Sooner or later she was bound to feel the need to justify her salary. So, just six months into the job, she has made a pronouncement. It is about the BBC’s coverage of Saddam’s execution. When BBC reporters expressed horror at the manner of it they were being “culturally insensitive” she says, because doing so imposed Western values on a different culture.

Mary, Mary, Mary. Where to start? The Nazis were a “different culture”. Does that mean we should have been more sensitive to their robust views on race relations? Or what about the Taliban? Is it insensitive to say that we find their enthusiasm for stoning adulterers a bit hard to stomach?

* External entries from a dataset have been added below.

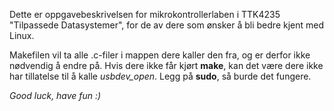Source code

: Dette er oppgavebeskrivelsen for mikrokontrollerlaben i TTK4235 "Tilpassede Datasystemer", for de av dere som ønsker å bli bedre kjent med Linux.

Makefilen vil ta alle .c-filer i mappen dere kaller den fra, og er derfor ikke nødvendig å endre på. Hvis dere ikke får kjørt **make**, kan det være dere ikke har tillatelse til å kalle *usbdev_open*. Legg på **sudo**, så burde det fungere.

*Good luck, have fun :)*
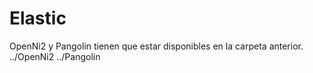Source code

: # Elastic
OpenNi2 y Pangolin tienen que estar disponibles en la carpeta anterior. ../OpenNi2 ../Pangolin
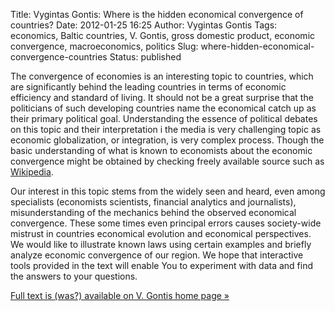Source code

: Title: Vygintas Gontis: Where is the hidden economical convergence of countries?
Date: 2012-01-25 16:25
Author: Vygintas Gontis
Tags: economics, Baltic countries, V. Gontis, gross domestic product, economic convergence, macroeconomics, politics
Slug: where-hidden-economical-convergence-countries
Status: published

The
convergence of economies is an interesting topic to countries, which are
significantly behind the leading countries in terms of economic
efficiency and standard of living. It should not be a great surprise
that the politicians of such developing countries name the economical
catch up as their primary political goal. Understanding the essence of
political debates on this topic and their interpretation i the media is
very challenging topic as economic globalization, or integration, is
very complex process. Though the basic understanding of what is known to
economists about the economic convergence might be obtained by checking
freely available source such as
[Wikipedia](https://en.wikipedia.org/wiki/Convergence_(economics)).

Our interest in this topic stems from the widely seen and heard, even
among specialists (economists scientists, financial analytics and
journalists), misunderstanding of the mechanics behind the observed
economical convergence. These some times even principal errors causes
society-wide mistrust in countries economical evolution and economical
perspectives. We would like to illustrate known laws using certain
examples and briefly analyze economic convergence of our region. We hope
that interactive tools provided in the text will enable You to
experiment with data and find the answers to your questions.

[Full text is (was?) available on V. Gontis home page
»](https://gontis.eu/2012/01/kur-slepiasi-saliu-ekonomine-konvergencija/)
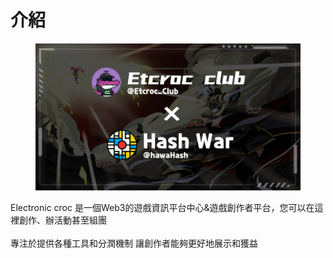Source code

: # 介紹



<figure><img src=".gitbook/assets/collabEtcroc_Club.png" alt=""><figcaption></figcaption></figure>

Electronic croc 是一個Web3的遊戲資訊平台中心&遊戲創作者平台，您可以在這裡創作、辦活動甚至組團\
\
專注於提供各種工具和分潤機制   讓創作者能夠更好地展示和獲益
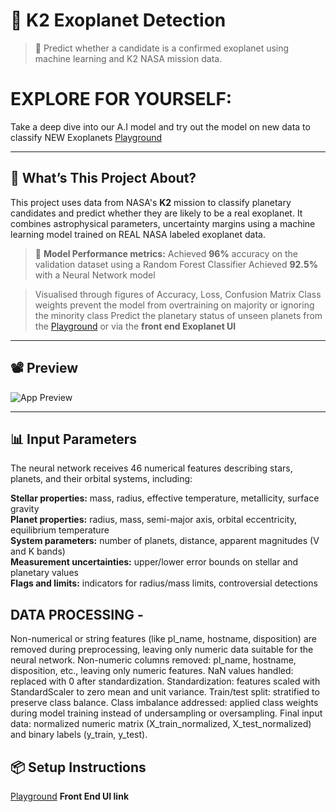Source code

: # 🌌 K2 Exoplanet Detection

> 🚀 Predict whether a candidate is a confirmed exoplanet using machine learning and K2 NASA mission data.

# EXPLORE FOR YOURSELF:
Take a deep dive into our A.I model and try out the model on new data to classify NEW Exoplanets
[Playground](https://colab.research.google.com/drive/1KqPKqPoVj_znV-4Hble0yDQ4oLJCee63?usp=sharing)

---

## 🧠 What’s This Project About?

This project uses data from NASA's **K2** mission to classify planetary candidates and predict whether they are likely to be a real exoplanet. 
It combines astrophysical parameters, uncertainty margins using a machine learning model trained on REAL NASA labeled exoplanet data.

> 🎯 **Model Performance metrics:**
> Achieved **96%** accuracy on the validation dataset using a Random Forest Classifier
> Achieved **92.5%** with a Neural Network model

> Visualised through figures of Accuracy, Loss, Confusion Matrix
> Class weights prevent the model from overtraining on majority or ignoring the minority class
> Predict the planetary status of unseen planets from the [Playground](https://colab.research.google.com/drive/1KqPKqPoVj_znV-4Hble0yDQ4oLJCee63?usp=sharing) or via the **front end Exoplanet UI**

---


## 📽️ Preview

![App Preview](./Screenshot%202025-06-03%20233238.png)

---

## 📊 Input Parameters

The neural network receives 46 numerical features describing stars, planets, and their orbital systems, including:

**Stellar properties:** mass, radius, effective temperature, metallicity, surface gravity   
**Planet properties:** radius, mass, semi-major axis, orbital eccentricity, equilibrium temperature    
**System parameters:** number of planets, distance, apparent magnitudes (V and K bands)     
**Measurement uncertainties:** upper/lower error bounds on stellar and planetary values    
**Flags and limits:** indicators for radius/mass limits, controversial detections     


## DATA PROCESSING - 
Non-numerical or string features (like pl_name, hostname, disposition) are removed during preprocessing, leaving only numeric data suitable for the neural network.
Non-numeric columns removed: pl_name, hostname, disposition, etc., leaving only numeric features.
NaN values handled: replaced with 0 after standardization.
Standardization: features scaled with StandardScaler to zero mean and unit variance.
Train/test split: stratified to preserve class balance.
Class imbalance addressed: applied class weights during model training instead of undersampling or oversampling.
Final input data: normalized numeric matrix (X_train_normalized, X_test_normalized) and binary labels (y_train, y_test).


## 📦 Setup Instructions
[Playground](https://colab.research.google.com/drive/1KqPKqPoVj_znV-4Hble0yDQ4oLJCee63?usp=sharing)
**Front End UI link**
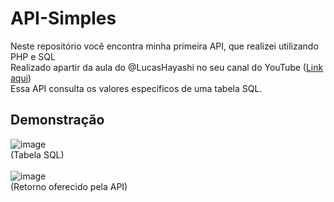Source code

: # API-Simples
Neste repositório você encontra minha primeira API, que realizei utilizando PHP e SQL <br>
Realizado apartir da aula do @LucasHayashi no seu canal do YouTube (<a href="https://www.youtube.com/watch?v=a_xWjbhkBkI">Link aqui</a>)<br>
Essa API consulta os valores específicos de uma tabela SQL.
<br>
## Demonstração
![image](https://github.com/projetos-NicolasCosta/API-Simples/assets/79856294/f401e62d-c1b7-4ac3-8dec-188aebf948bf)<br>
(Tabela SQL)<br><br>
![image](https://github.com/projetos-NicolasCosta/API-Simples/assets/79856294/b1da81b2-769b-4f06-8c71-5d552a189cbc)<br>
(Retorno oferecido pela API)
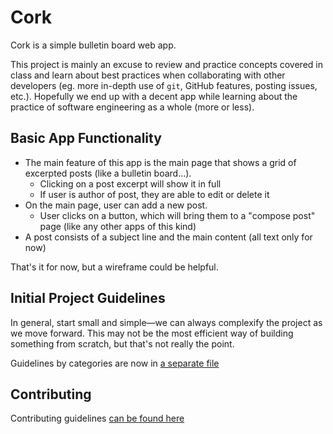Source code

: # Cork
Cork is a simple bulletin board web app.

This project is mainly an excuse to review and practice concepts covered in class and learn about best practices when collaborating with other developers (eg. more in-depth use of `git`, GitHub features, posting issues, etc.). Hopefully we end up with a decent app while learning about the practice of software engineering as a whole (more or less).

## Basic App Functionality
- The main feature of this app is the main page that shows a grid of excerpted posts (like a bulletin board...).
    - Clicking on a post excerpt will show it in full
    - If user is author of post, they are able to edit or delete it
- On the main page, user can add a new post.
    - User clicks on a button, which will bring them to a "compose post" page (like any other apps of this kind)
- A post consists of a subject line and the main content (all text only for now)

That's it for now, but a wireframe could be helpful.

## Initial Project Guidelines
In general, start small and simple—we can always complexify the project as we move forward. This may not be the most efficient way of building something from scratch, but that's not really the point. 

Guidelines by categories are now in [a separate file](https://github.com/jtanadi/cork/blob/master/guidelines.md)

## Contributing
Contributing guidelines [can be found here](https://github.com/jtanadi/cork/blob/master/contributing.md)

Another term for cultural relativism is moral cowardice. It means you don’t have the courage to stand up for what your culture believes in. As it happens, our culture believes in liberal democracy, freedom and tolerance. It also believes in equality for women. But when confronted by cultures that don’t believe in those things the BBC, or Mary FitzPatrick at least, wobbles.

In London last weekend the hottest ticket in town was the debate “A World Civilisation or Clash of Civilisations ?” hosted by Ken Livingstone and attended by around 5,000 people and 150 media representatives.

Extensively covered by the blogs, it was surprisingly ignored by the BBC. With the exception of this report. In Arabic.

Lastly – I wonder how the BBC missed this story. I bet they’re kicking themselves.

Bolton Council has scrapped its annual Holocaust Memorial Day event at its town hall on Sunday in favour of organising a National Genocide Day and claims by doing so “does not mean that the holocaust is being ignored”.

The north west England council will still mark the day by flying flags at half mask but has decided instead to host its own event in June which it claims will be supporting an interfaith council idea.

The move has been seen by some groups as bowing to local Muslim pressure for a renaming of the day which the Muslim Council of Britain has called for.

In a statement, the council said: “Following consultations with the town’s Interfaith Council and other faith groups it has been decided to take part in Genocide Memorial Day later this year in June when a bigger, outside event, in which more people can take part, is planned. Victoria Square outside the Town Hall could be the venue.”

(kippot-tip – FW)

For me it’s always been a programme in the best traditions of the late 1970s alternative movement

“For me it’s always been a programme in the best traditions of the late 1970s alternative movement” – Newsnight editor Peter Barron remembers. (Hat tip: Tuscan Tony in the comments at Guido’s).